As he did so he could hear the splash of the man’s feet in the soft mud. In less than a minute Cormac would be sthruggling in the wather. At the thought Darby, bracing himself body and sowl, let a warning howl out of him.
“Hould where you are!” he shouted; “she wants to drownd ye—the bridge is broke in the middle!” but he could tell, from the rushing footsteps an’ from the hoarse swelling curses which came nearer an’ nearer every second, that the dayludhered man, crazed with grief, was deaf an’ blind to everything but the figure that floated before his eyes.
At that hopeless instant Bridget’s parting words popped into Darby’s head.
“When one goes on an errant of marcy a score of God’s white angels, with swoords in their hands, march before an’ beside an’ afther him, keeping his path free from danger.”
How it all come to pass he could never rightly tell, for he was like a man in a dhrame, but he recollects well standing on the broken ind of the bridge, Bridget’s words ringing in his ears, the glistening black gulf benathe his feet, an’ he swinging his arrums for a jump. Just one thought of herself and the childher, as he gathered himself for a spring, an’ then he cleared the gap like a bird.
As his two feet touched the other side of the gap a turrific screech—not a screech, ayther, but an angry, frightened shriek—almost split his ears. He felt a rush of cowld, dead air agin his face, and caught a whiff of newly turned clay in his nosthrils; something white stopped quick before him, an’ then, with a second shriek, it shot high in the darkness an’ disappeared. Darby had frightened the wits out of the banshee.
The instant afther the two men were clinched an’ rowling over an’ over aich other down the muddy bank, their legs splashing as far as the knees in the dangerous wather, an’ McCarthy raining wake blows on the knowledgeable man’s head an’ breast.
Darby felt himself goin’ into the river. Bits of the bank caved undher him, splashing into the current, an’ the lad’s heart began clunking up an’ down like a churn-dash.
“Lave off, lave off!” he cried, as soon as he could ketch his breath. “Do you take me for the banshee?” says he, giving a dusperate lurch an’ rowling himself on top of the other.
“Who are you, then? If you’re not a ghost you’re the divil, at any rate,” gasped the stonecutter.

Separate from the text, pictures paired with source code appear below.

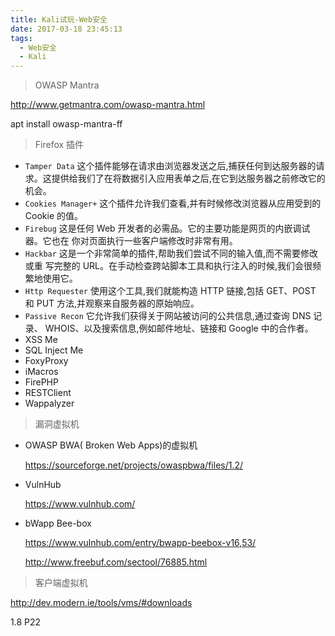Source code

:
 ```yaml
---
title: Kali试玩-Web安全
date: 2017-03-18 23:45:13
tags:
  - Web安全
  - Kali
---
```


> OWASP Mantra

http://www.getmantra.com/owasp-mantra.html

apt install owasp-mantra-ff

> Firefox 插件

- `Tamper Data`
  这个插件能够在请求由浏览器发送之后,捕获任何到达服务器的请求。这提供给我们了在将数据引入应用表单之后,在它到达服务器之前修改它的机会。
- `Cookies Manager+`
  这个插件允许我们查看,并有时候修改浏览器从应用受到的 Cookie
  的值。
- `Firebug`
  这是任何 Web 开发者的必需品。它的主要功能是网页的内嵌调试器。它也在
  你对页面执行一些客户端修改时非常有用。
- `Hackbar`
  这是一个非常简单的插件,帮助我们尝试不同的输入值,而不需要修改或重
  写完整的 URL。在手动检查跨站脚本工具和执行注入的时候,我们会很频繁地使用它。
- `Http Requester`
  使用这个工具,我们就能构造 HTTP 链接,包括 GET、POST 和 PUT
  方法,并观察来自服务器的原始响应。
- `Passive Recon`
  它允许我们获得关于网站被访问的公共信息,通过查询 DNS 记录、
  WHOIS、以及搜索信息,例如邮件地址、链接和 Google 中的合作者。
- XSS Me
- SQL Inject Me
- FoxyProxy
- iMacros
- FirePHP
- RESTClient
- Wappalyzer

> 漏洞虚拟机

- OWASP BWA( Broken Web Apps)的虚拟机

  https://sourceforge.net/projects/owaspbwa/files/1.2/

- VulnHub

  https://www.vulnhub.com/

- bWapp Bee-box

  https://www.vulnhub.com/entry/bwapp-beebox-v16,53/

  http://www.freebuf.com/sectool/76885.html

> 客户端虚拟机

http://dev.modern.ie/tools/vms/#downloads

1.8 P22
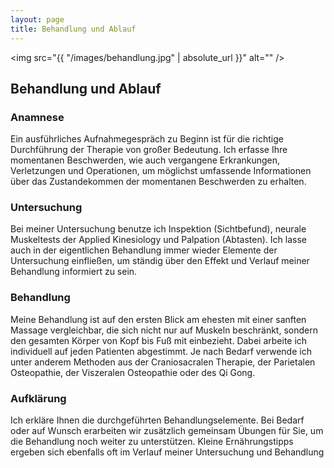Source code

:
 ```yaml
---
layout: page
title: Behandlung und Ablauf
---
```


<span class="image left"><img src="{{ "/images/behandlung.jpg" | absolute_url }}" alt="" /></span>

## Behandlung und Ablauf

### Anamnese
Ein ausführliches Aufnahmegespräch zu Beginn ist für die richtige Durchführung der Therapie von großer Bedeutung. Ich erfasse Ihre momentanen Beschwerden, wie auch vergangene Erkrankungen, Verletzungen und Operationen, um möglichst umfassende Informationen über das Zustandekommen der momentanen Beschwerden zu erhalten.

### Untersuchung
Bei meiner Untersuchung benutze ich Inspektion (Sichtbefund), neurale Muskeltests der Applied Kinesiology und Palpation (Abtasten). Ich lasse auch in der eigentlichen Behandlung immer wieder Elemente der Untersuchung einfließen, um ständig über den Effekt und Verlauf meiner Behandlung informiert zu sein.

### Behandlung
Meine Behandlung ist auf den ersten Blick am ehesten mit einer sanften Massage vergleichbar, die sich nicht nur auf Muskeln beschränkt, sondern den gesamten Körper von Kopf bis Fuß mit einbezieht. Dabei arbeite ich individuell auf jeden Patienten abgestimmt. Je nach Bedarf verwende ich unter anderem Methoden aus der Craniosacralen Therapie, der Parietalen Osteopathie, der Viszeralen Osteopathie oder des Qi Gong.

### Aufklärung
Ich erkläre Ihnen die durchgeführten Behandlungselemente. Bei Bedarf oder auf Wunsch erarbeiten wir zusätzlich gemeinsam Übungen für Sie, um die Behandlung noch weiter zu unterstützen. Kleine Ernährungstipps ergeben sich ebenfalls oft im Verlauf meiner Untersuchung und Behandlung
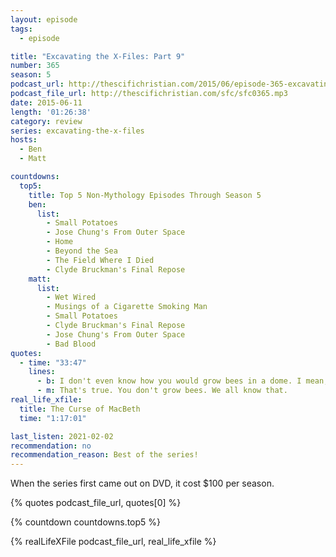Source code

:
 ```yaml
---
layout: episode
tags:
  - episode

title: "Excavating the X-Files: Part 9"
number: 365
season: 5
podcast_url: http://thescifichristian.com/2015/06/episode-365-excavating-the-x-files-part-9/
podcast_file_url: http://thescifichristian.com/sfc/sfc0365.mp3
date: 2015-06-11
length: '01:26:38'
category: review
series: excavating-the-x-files
hosts:
  - Ben
  - Matt

countdowns:
  top5:
    title: Top 5 Non-Mythology Episodes Through Season 5
    ben:
      list:
        - Small Potatoes
        - Jose Chung's From Outer Space
        - Home
        - Beyond the Sea
        - The Field Where I Died
        - Clyde Bruckman's Final Repose
    matt: 
      list:
        - Wet Wired
        - Musings of a Cigarette Smoking Man
        - Small Potatoes
        - Clyde Bruckman's Final Repose
        - Jose Chung's From Outer Space
        - Bad Blood
quotes:
  - time: "33:47"
    lines:
      - b: I don't even know how you would grow bees in a dome. I mean, you don't grow bees...
      - m: That's true. You don't grow bees. We all know that.
real_life_xfile: 
  title: The Curse of MacBeth
  time: "1:17:01"

last_listen: 2021-02-02
recommendation: no
recommendation_reason: Best of the series!
---
```


When the series first came out on DVD, it cost $100 per season.

{% quotes podcast_file_url, quotes[0] %}

{% countdown countdowns.top5 %}

{% realLifeXFile podcast_file_url, real_life_xfile %}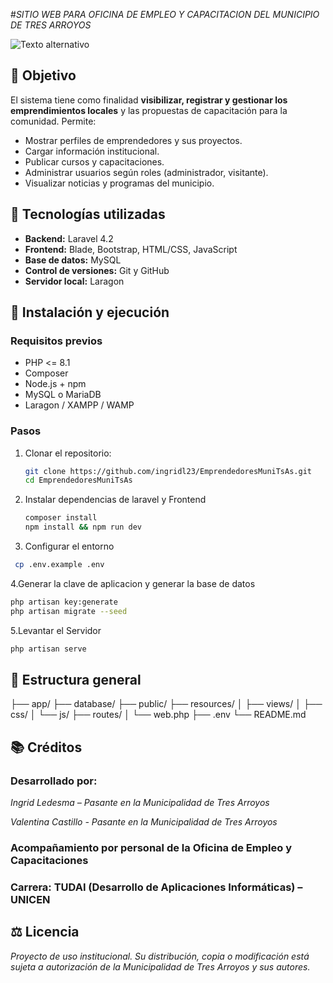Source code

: #_SITIO WEB PARA OFICINA DE EMPLEO Y CAPACITACION DEL MUNICIPIO DE TRES ARROYOS_

![Texto alternativo](EmprendedoresMuniTsAs\public\assets\img\iconos\logo-muni-azul-claro-removebg-preview.png)

## 📌 Objetivo

El sistema tiene como finalidad **visibilizar, registrar y gestionar los emprendimientos locales** y las propuestas de capacitación para la comunidad. Permite:

-   Mostrar perfiles de emprendedores y sus proyectos.
-   Cargar información institucional.
-   Publicar cursos y capacitaciones.
-   Administrar usuarios según roles (administrador, visitante).
-   Visualizar noticias y programas del municipio.

## 🧰 Tecnologías utilizadas

-   **Backend:** Laravel 4.2
-   **Frontend:** Blade, Bootstrap, HTML/CSS, JavaScript
-   **Base de datos:** MySQL
-   **Control de versiones:** Git y GitHub
-   **Servidor local:** Laragon

## 🚀 Instalación y ejecución

### Requisitos previos

-   PHP <= 8.1
-   Composer
-   Node.js + npm
-   MySQL o MariaDB
-   Laragon / XAMPP / WAMP

### Pasos

1. Clonar el repositorio:

    ```bash
    git clone https://github.com/ingridl23/EmprendedoresMuniTsAs.git
    cd EmprendedoresMuniTsAs
    ```

2. Instalar dependencias de laravel y Frontend

    ```bash
    composer install
    npm install && npm run dev
    ```

3. Configurar el entorno

```bash
 cp .env.example .env
```

4.Generar la clave de aplicacion y generar la base de datos

```bash
php artisan key:generate
php artisan migrate --seed
```

5.Levantar el Servidor

```bash
php artisan serve
```

## 📂 Estructura general

├── app/
├── database/
├── public/
├── resources/
│ ├── views/
│ ├── css/
│ └── js/
├── routes/
│ └── web.php
├── .env
└── README.md

## 📚 Créditos

### Desarrollado por:

_Ingrid Ledesma – Pasante en la Municipalidad de Tres Arroyos_

_Valentina Castillo - Pasante en la Municipalidad de Tres Arroyos_

### Acompañamiento por personal de la Oficina de Empleo y Capacitaciones

### Carrera: TUDAI (Desarrollo de Aplicaciones Informáticas) – UNICEN

## ⚖️ Licencia

_Proyecto de uso institucional. Su distribución, copia o modificación está sujeta a autorización de la Municipalidad de Tres Arroyos y sus autores._
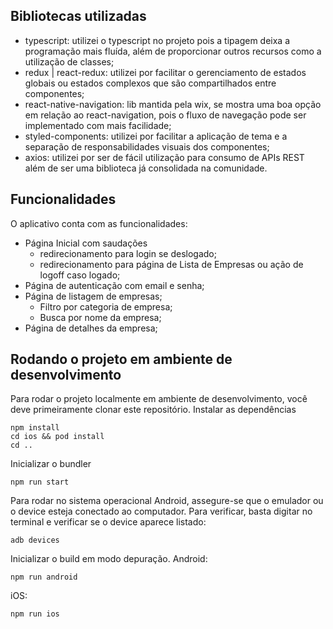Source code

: ## Bibliotecas utilizadas
- typescript: utilizei o typescript no projeto pois a tipagem deixa a programação mais fluída, além de proporcionar outros recursos como a utilização de classes;
- redux | react-redux: utilizei por facilitar o gerenciamento de estados globais ou estados complexos que são compartilhados entre componentes;
- react-native-navigation: lib mantida pela wix, se mostra uma boa opção em relação ao react-navigation, pois o fluxo de navegação pode ser implementado com mais facilidade;
- styled-components: utilizei por facilitar a aplicação de tema e a separação de responsabilidades visuais dos componentes;
- axios: utilizei por ser de fácil utilização para consumo de APIs REST além de ser uma biblioteca já consolidada na comunidade.

## Funcionalidades
O aplicativo conta com as funcionalidades:
- Página Inicial com saudações
    - redirecionamento para login se deslogado;
    - redirecionamento para página de Lista de Empresas ou ação de logoff caso logado;
- Página de autenticação com email e senha;
- Página de listagem de empresas;
    - Filtro por categoria de empresa;
    - Busca por nome da empresa;
- Página de detalhes da empresa;

## Rodando o projeto em ambiente de desenvolvimento
Para rodar o projeto localmente em ambiente de desenvolvimento, você deve primeiramente clonar este repositório.
Instalar as dependências
```
npm install
cd ios && pod install
cd ..
```
Inicializar o bundler
```
npm run start
```
Para rodar no sistema operacional Android, assegure-se que o emulador ou o device esteja conectado ao computador.
Para verificar, basta digitar no terminal e verificar se o device aparece listado:
```
adb devices
```
Inicializar o build em modo depuração.
Android:
```
npm run android
```
iOS:
```
npm run ios
```

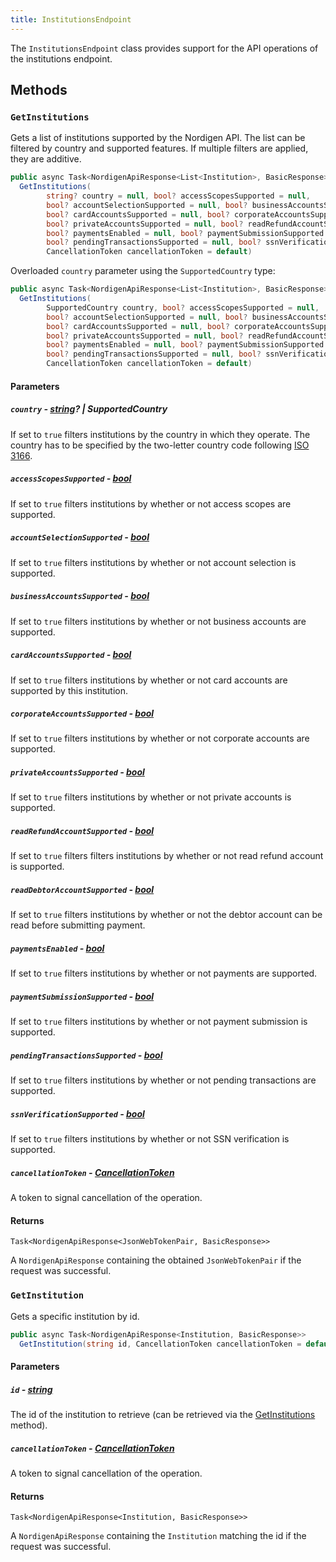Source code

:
 ```yaml
---
title: InstitutionsEndpoint
---
```


The `InstitutionsEndpoint` class provides support for the API operations of the institutions endpoint.

## Methods

### `GetInstitutions`

Gets a list of institutions supported by the Nordigen API. The list can be filtered by country and supported features. If multiple filters are applied, they are additive.

```csharp
public async Task<NordigenApiResponse<List<Institution>, BasicResponse>>
  GetInstitutions(
        string? country = null, bool? accessScopesSupported = null,
        bool? accountSelectionSupported = null, bool? businessAccountsSupported = null,
        bool? cardAccountsSupported = null, bool? corporateAccountsSupported = null,
        bool? privateAccountsSupported = null, bool? readRefundAccountSupported = null,
        bool? paymentsEnabled = null, bool? paymentSubmissionSupported = null,
        bool? pendingTransactionsSupported = null, bool? ssnVerificationSupported = null,
        CancellationToken cancellationToken = default)
```

Overloaded `country` parameter using the `SupportedCountry` type:

```csharp
public async Task<NordigenApiResponse<List<Institution>, BasicResponse>>
  GetInstitutions(
        SupportedCountry country, bool? accessScopesSupported = null,
        bool? accountSelectionSupported = null, bool? businessAccountsSupported = null,
        bool? cardAccountsSupported = null, bool? corporateAccountsSupported = null,
        bool? privateAccountsSupported = null, bool? readRefundAccountSupported = null,
        bool? paymentsEnabled = null, bool? paymentSubmissionSupported = null,
        bool? pendingTransactionsSupported = null, bool? ssnVerificationSupported = null,
        CancellationToken cancellationToken = default)
```

#### Parameters

##### `country` - [string](https://learn.microsoft.com/en-us/dotnet/csharp/language-reference/builtin-types/reference-types#the-string-type)? | SupportedCountry

If set to `true` filters institutions by the country in which they operate. The country has to be specified by the two-letter country code following [ISO 3166](https://wikipedia.org/wiki/ISO_3166-1).

##### `accessScopesSupported` - [bool](https://learn.microsoft.com/en-us/dotnet/csharp/language-reference/builtin-types/bool)

If set to `true` filters institutions by whether or not access scopes are supported.

##### `accountSelectionSupported` - [bool](https://learn.microsoft.com/en-us/dotnet/csharp/language-reference/builtin-types/bool)

If set to `true` filters institutions by whether or not account selection is supported.

##### `businessAccountsSupported` - [bool](https://learn.microsoft.com/en-us/dotnet/csharp/language-reference/builtin-types/bool)

If set to `true` filters institutions by whether or not business accounts are supported.

##### `cardAccountsSupported` - [bool](https://learn.microsoft.com/en-us/dotnet/csharp/language-reference/builtin-types/bool)

If set to `true` filters institutions by whether or not card accounts are supported by this institution.

##### `corporateAccountsSupported` - [bool](https://learn.microsoft.com/en-us/dotnet/csharp/language-reference/builtin-types/bool)

If set to `true` filters institutions by whether or not corporate accounts are supported.

##### `privateAccountsSupported` - [bool](https://learn.microsoft.com/en-us/dotnet/csharp/language-reference/builtin-types/bool)

If set to `true` filters institutions by whether or not private accounts is supported.

##### `readRefundAccountSupported` - [bool](https://learn.microsoft.com/en-us/dotnet/csharp/language-reference/builtin-types/bool)

If set to `true` filters filters institutions by whether or not read refund account is supported.

##### `readDebtorAccountSupported` - [bool](https://learn.microsoft.com/en-us/dotnet/csharp/language-reference/builtin-types/bool)

If set to `true` filters institutions by whether or not the debtor account can be read before submitting payment.

##### `paymentsEnabled` - [bool](https://learn.microsoft.com/en-us/dotnet/csharp/language-reference/builtin-types/bool)

If set to `true` filters institutions by whether or not payments are supported.

##### `paymentSubmissionSupported` - [bool](https://learn.microsoft.com/en-us/dotnet/csharp/language-reference/builtin-types/bool)

If set to `true` filters institutions by whether or not payment submission is supported.

##### `pendingTransactionsSupported` - [bool](https://learn.microsoft.com/en-us/dotnet/csharp/language-reference/builtin-types/bool)

If set to `true` filters institutions by whether or not pending transactions are supported.

##### `ssnVerificationSupported` - [bool](https://learn.microsoft.com/en-us/dotnet/csharp/language-reference/builtin-types/bool)

If set to `true` filters institutions by whether or not SSN verification is supported.

##### `cancellationToken` - [CancellationToken](https://learn.microsoft.com/en-us/dotnet/api/system.threading.cancellationtoken)

A token to signal cancellation of the operation.

#### Returns

`Task<NordigenApiResponse<JsonWebTokenPair, BasicResponse>>`

A `NordigenApiResponse` containing the obtained `JsonWebTokenPair` if the request was successful.

### `GetInstitution`

Gets a specific institution by id.

```csharp
public async Task<NordigenApiResponse<Institution, BasicResponse>>
  GetInstitution(string id, CancellationToken cancellationToken = default)
```

#### Parameters

##### `id` - [string](https://learn.microsoft.com/en-us/dotnet/csharp/language-reference/builtin-types/reference-types#the-string-type)

The id of the institution to retrieve (can be retrieved via the [GetInstitutions](#getinstitutions) method).

##### `cancellationToken` - [CancellationToken](https://learn.microsoft.com/en-us/dotnet/api/system.threading.cancellationtoken)

A token to signal cancellation of the operation.

#### Returns

`Task<NordigenApiResponse<Institution, BasicResponse>>`

A `NordigenApiResponse` containing the `Institution` matching the id if the request was successful.
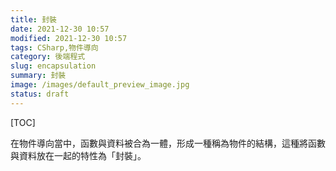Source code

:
 ```yaml
---
title: 封裝
date: 2021-12-30 10:57
modified: 2021-12-30 10:57
tags: CSharp,物件導向
category: 後端程式
slug: encapsulation
summary: 封裝
image: /images/default_preview_image.jpg
status: draft
---
```


[TOC]

在物件導向當中，函數與資料被合為一體，形成一種稱為物件的結構，這種將函數與資料放在一起的特性為「封裝」。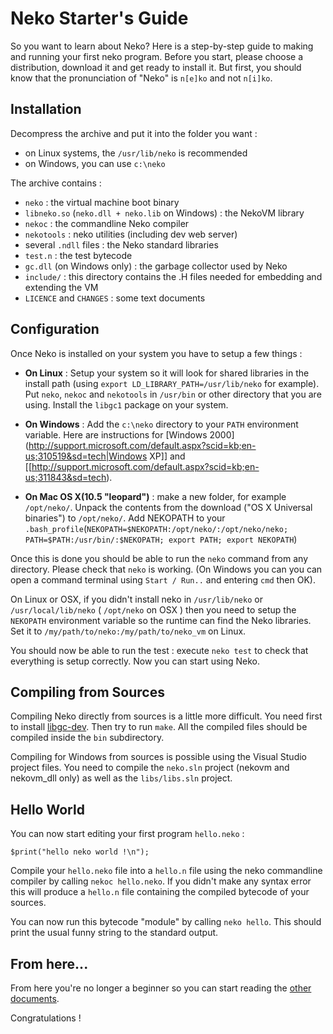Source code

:# Neko Starter's Guide

So you want to learn about Neko? Here is a step-by-step guide to making and running your first neko program. Before you start, please choose a distribution, download it and get ready to install it. But first, you should know that the pronunciation of "Neko" is `n[e]ko` and not `n[i]ko`.

## Installation

Decompress the archive and put it into the folder you want :

- on Linux systems, the `/usr/lib/neko` is recommended
- on Windows, you can use `c:\neko`

The archive contains :

- `neko` : the virtual machine boot binary
- `libneko.so` (`neko.dll + neko.lib` on Windows) : the NekoVM library
- `nekoc` : the commandline Neko compiler
- `nekotools` : neko utilities (including dev web server)
- several `.ndll` files : the Neko standard libraries
- `test.n` : the test bytecode
- `gc.dll` (on Windows only) : the garbage collector used by Neko
- `include/` : this directory contains the .H files needed for embedding and extending the VM
- `LICENCE` and `CHANGES` : some text documents




## Configuration

Once Neko is installed on your system you have to setup a few things :

- **On Linux** : Setup your system so it will look for shared libraries in the install path (using `export LD_LIBRARY_PATH=/usr/lib/neko` for example). Put `neko`, `nekoc` and `nekotools` in `/usr/bin` or other directory that you are using. Install the `libgc1` package on your system.

- **On Windows** : Add the `c:\neko` directory to your `PATH` environment variable. Here are instructions for [Windows 2000](http://support.microsoft.com/default.aspx?scid=kb;en-us;310519&sd=tech|Windows XP]] and [[http://support.microsoft.com/default.aspx?scid=kb;en-us;311843&sd=tech).

- **On Mac OS X(10.5 "leopard")** : make a new folder, for example `/opt/neko/`. Unpack the contents from the download ("OS X Universal binaries") to `/opt/neko/`. Add NEKOPATH to your `.bash_profile`(`NEKOPATH=$NEKOPATH:/opt/neko/:/opt/neko/neko; PATH=$PATH:/usr/bin/:$NEKOPATH; export PATH; export NEKOPATH`)


Once this is done you should be able to run the `neko` command from any directory. Please check that `neko` is working. (On Windows you can you can open a command terminal using `Start / Run..` and entering `cmd` then OK).

On Linux or OSX, if you didn't install neko in `/usr/lib/neko` or `/usr/local/lib/neko` ( `/opt/neko` on OSX ) then you need to setup the `NEKOPATH` environment variable so the runtime can find the Neko libraries. Set it to `/my/path/to/neko:/my/path/to/neko_vm` on Linux.

You should now be able to run the test : execute `neko test` to check that everything is setup correctly. Now you can start using Neko.

## Compiling from Sources

Compiling Neko directly from sources is a little more difficult. You need first to install [libgc-dev](http://www.hpl.hp.com/personal/Hans_Boehm/gc). Then try to run `make`. All the compiled files should be compiled inside the `bin` subdirectory.

Compiling for Windows from sources is possible using the Visual Studio project files. You need to compile the `neko.sln` project (nekovm and nekovm_dll only) as well as the `libs/libs.sln` project.

## Hello World

You can now start editing your first program `hello.neko` :

```neko
$print("hello neko world !\n");
```

Compile your `hello.neko` file into a `hello.n` file using the neko commandline compiler by calling `nekoc hello.neko`. If you didn't make any syntax error this will produce a `hello.n` file containing the compiled bytecode of your sources.

You can now run this bytecode "module" by calling `neko hello`. This should print the usual funny string to the standard output.

## From here...

From here you're no longer a beginner so you can start reading the [other documents](/doc).

Congratulations !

“Bad luck to ye!” cried Darby, clasping both arrums of the haunted man. “I’m no ghost, let lone the divil—I’m only your friend, Darby O’Gill.”
Lying there, breathing hard, they stared into the faces of aich other a little space till the poor stonecutter began to cry.
“Oh, is that you, Darby O’Gill? Where is the banshee? Oh, haven’t I the bad fortune,” he says, sthriving to raise himself.
“Rise up,” says Darby, lifting the man to his feet an’ steadying him there. The stonecutter stared about like one stunned be a blow.
“I don’t know where the banshee flew, but do you go back to Eileen as soon as you can,” says the friend of the fairies. “Not that way, man alive,” he says, as Cormac started to climb the footbridge, “it’s broke in the middle; go down an’ cross the stone bridge. I’ll be afther you in a minute,” he says.
Without a word, meek now and biddable as a child, Cormac turned, an’ Darby saw him hurry away into the blackness.
The raysons Darby raymained behind were two: first an’ foremost, he was a bit vexed at the way his clothes were muddied an’ dhraggled, an’ himself had been pounded an’ hammered; an’ second, he wanted to think. He had a quare cowld feeling in his mind that something was wrong—a kind of a foreboding, as one might say.